Electronic Communications Eavesdropping

Posted by Johannes Schenk on January 16th, 2007 — Posted in Employment Law, Human Rights Law

Check out this Washington Post Article on electronic eavesdropping.

Sulz Decision Affirmed

Posted by Johannes Schenk on January 3rd, 2007 — Posted in Employment Law, Human Rights Law, Labour Law

I had written about the Sulz decision in an earlier post and which has now been affirmed by the BC Court of Appeal. The decision is significant because it addresses the jurisdictional argument raised by cases such as Vaughan and Pleau and sides with the Pleau line of authority.

Madam Justice Levine had this to say on the matter of jurisdiction:

[30] In Phillips, the plaintiff, a civilian employee of the R.C.M.P., brought an action for defamation against her immediate supervisor. The complaint was investigated internally, and found not to constitute harassment. The plaintiff had the option to grieve the decision under the R.C.M.P. Act, but instead she resigned and started the action. Madam Justice Steel, writing for the Manitoba Court of Appeal, found, after considering the principles in Weber, that the court had jurisdiction over the claim. As in Pleau, which considered the PSSRA, the statutory scheme under the R.C.M.P. Act did not provide for independent third party adjudication. The grievance procedure led to a final decision, subject to judicial review, by the Commissioner, an employee of the R.C.M.P. The Court held this procedure did not provide effective redress. It also found that the grievance procedure in the statute did not oust the jurisdiction of the court, and the dispute was not covered by a collective agreement.

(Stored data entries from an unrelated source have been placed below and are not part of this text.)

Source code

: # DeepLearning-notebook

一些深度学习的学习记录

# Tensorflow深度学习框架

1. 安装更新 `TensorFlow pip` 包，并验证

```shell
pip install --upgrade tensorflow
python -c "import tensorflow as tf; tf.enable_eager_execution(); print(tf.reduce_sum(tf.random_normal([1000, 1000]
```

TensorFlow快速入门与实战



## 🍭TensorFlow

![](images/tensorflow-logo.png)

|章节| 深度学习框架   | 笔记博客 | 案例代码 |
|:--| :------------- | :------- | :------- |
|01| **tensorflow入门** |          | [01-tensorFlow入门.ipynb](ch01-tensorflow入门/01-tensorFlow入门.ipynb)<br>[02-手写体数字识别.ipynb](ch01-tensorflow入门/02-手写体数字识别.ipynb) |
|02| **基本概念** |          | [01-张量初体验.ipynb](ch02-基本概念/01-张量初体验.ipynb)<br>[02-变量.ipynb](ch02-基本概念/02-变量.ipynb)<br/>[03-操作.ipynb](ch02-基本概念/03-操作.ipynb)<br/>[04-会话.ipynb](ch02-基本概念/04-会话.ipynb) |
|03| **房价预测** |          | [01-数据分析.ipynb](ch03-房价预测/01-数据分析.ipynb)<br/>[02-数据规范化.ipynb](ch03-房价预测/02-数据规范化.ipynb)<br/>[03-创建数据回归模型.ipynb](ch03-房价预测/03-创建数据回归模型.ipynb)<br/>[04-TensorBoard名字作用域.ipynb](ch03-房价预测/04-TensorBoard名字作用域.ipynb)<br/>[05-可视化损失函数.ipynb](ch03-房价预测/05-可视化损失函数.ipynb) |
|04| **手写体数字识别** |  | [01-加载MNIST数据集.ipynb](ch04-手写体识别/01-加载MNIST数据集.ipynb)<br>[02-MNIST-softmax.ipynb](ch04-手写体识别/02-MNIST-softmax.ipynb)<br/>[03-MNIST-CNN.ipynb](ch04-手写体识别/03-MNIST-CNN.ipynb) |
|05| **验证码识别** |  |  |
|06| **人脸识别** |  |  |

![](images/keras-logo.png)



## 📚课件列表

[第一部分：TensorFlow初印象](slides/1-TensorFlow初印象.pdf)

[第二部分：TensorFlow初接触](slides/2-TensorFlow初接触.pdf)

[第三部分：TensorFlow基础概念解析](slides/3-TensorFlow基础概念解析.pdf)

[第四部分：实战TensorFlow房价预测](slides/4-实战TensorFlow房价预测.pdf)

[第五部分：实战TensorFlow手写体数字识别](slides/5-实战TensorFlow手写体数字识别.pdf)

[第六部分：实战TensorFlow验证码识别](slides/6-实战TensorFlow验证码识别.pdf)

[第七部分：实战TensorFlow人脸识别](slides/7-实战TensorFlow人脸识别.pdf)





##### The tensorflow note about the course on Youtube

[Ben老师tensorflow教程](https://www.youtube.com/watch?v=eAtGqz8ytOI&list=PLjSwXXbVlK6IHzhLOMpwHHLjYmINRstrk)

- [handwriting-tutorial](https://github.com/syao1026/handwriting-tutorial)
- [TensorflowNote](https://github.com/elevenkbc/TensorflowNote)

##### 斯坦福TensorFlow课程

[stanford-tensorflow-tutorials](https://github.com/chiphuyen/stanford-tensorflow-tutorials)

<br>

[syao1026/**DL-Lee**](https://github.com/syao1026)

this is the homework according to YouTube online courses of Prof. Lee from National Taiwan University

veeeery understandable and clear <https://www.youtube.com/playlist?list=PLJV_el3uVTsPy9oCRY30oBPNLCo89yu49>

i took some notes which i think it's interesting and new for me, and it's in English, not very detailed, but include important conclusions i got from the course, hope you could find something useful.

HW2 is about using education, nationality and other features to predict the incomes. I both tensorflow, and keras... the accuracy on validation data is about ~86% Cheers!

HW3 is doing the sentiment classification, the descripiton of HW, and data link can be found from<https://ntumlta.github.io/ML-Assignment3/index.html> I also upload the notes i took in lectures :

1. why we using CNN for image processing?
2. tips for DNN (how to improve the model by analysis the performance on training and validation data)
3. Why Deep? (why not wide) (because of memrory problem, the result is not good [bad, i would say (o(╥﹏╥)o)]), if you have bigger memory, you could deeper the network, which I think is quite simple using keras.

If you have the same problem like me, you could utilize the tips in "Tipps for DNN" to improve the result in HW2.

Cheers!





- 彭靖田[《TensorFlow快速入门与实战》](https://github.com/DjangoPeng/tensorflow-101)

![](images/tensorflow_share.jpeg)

[31] In Vaughan, Binnie J. did not criticize Cromwell J.A.’s analysis in Pleau of the factors the court considers in determining whether it should exercise jurisdiction in a workplace dispute. He found them inapplicable to the PSSRA, on the facts in Vaughan. Mr. Justice Binnie was explicit in his reasons for judgment that he was considering the scheme of the PSSRA as it applied to employment benefits provided to federal government employees by regulation. He expressly excluded “whistle-blower” cases from his conclusion that the lack of independent adjudication did not justify court intervention. Vaughan did not consider jurisdiction in the context of the tort of negligent infliction of mental distress by a superior officer in the R.C.M.P., not governed by the PSSRA but the R.C.M.P. Act.

[32] This case is more like Pleau and Phillipps than Vaughan. The obvious difference from Vaughan is the factual difference: it does not involve a dispute over employment benefits, but a real tort claim for injuries suffered as a result of the conduct of a manager. Furthermore, most of the respondent’s loss for which she was compensated in damages, her past and future loss of income, was not suffered during the course of the respondent’s employment. Her income loss occurred after she was discharged, when she was no longer governed by, or could claim any benefit from, the grievance process under the R.C.M.P. Act. The respondent’s formal complaint resulted in a determination that Smith had harassed her. The internal process was then spent: there was nothing more to grieve. Nor could the internal process provide compensation for her loss. In that respect, the statutory scheme did not provide effective redress.

The decision is significant for those trying to argue their way around Vaughan.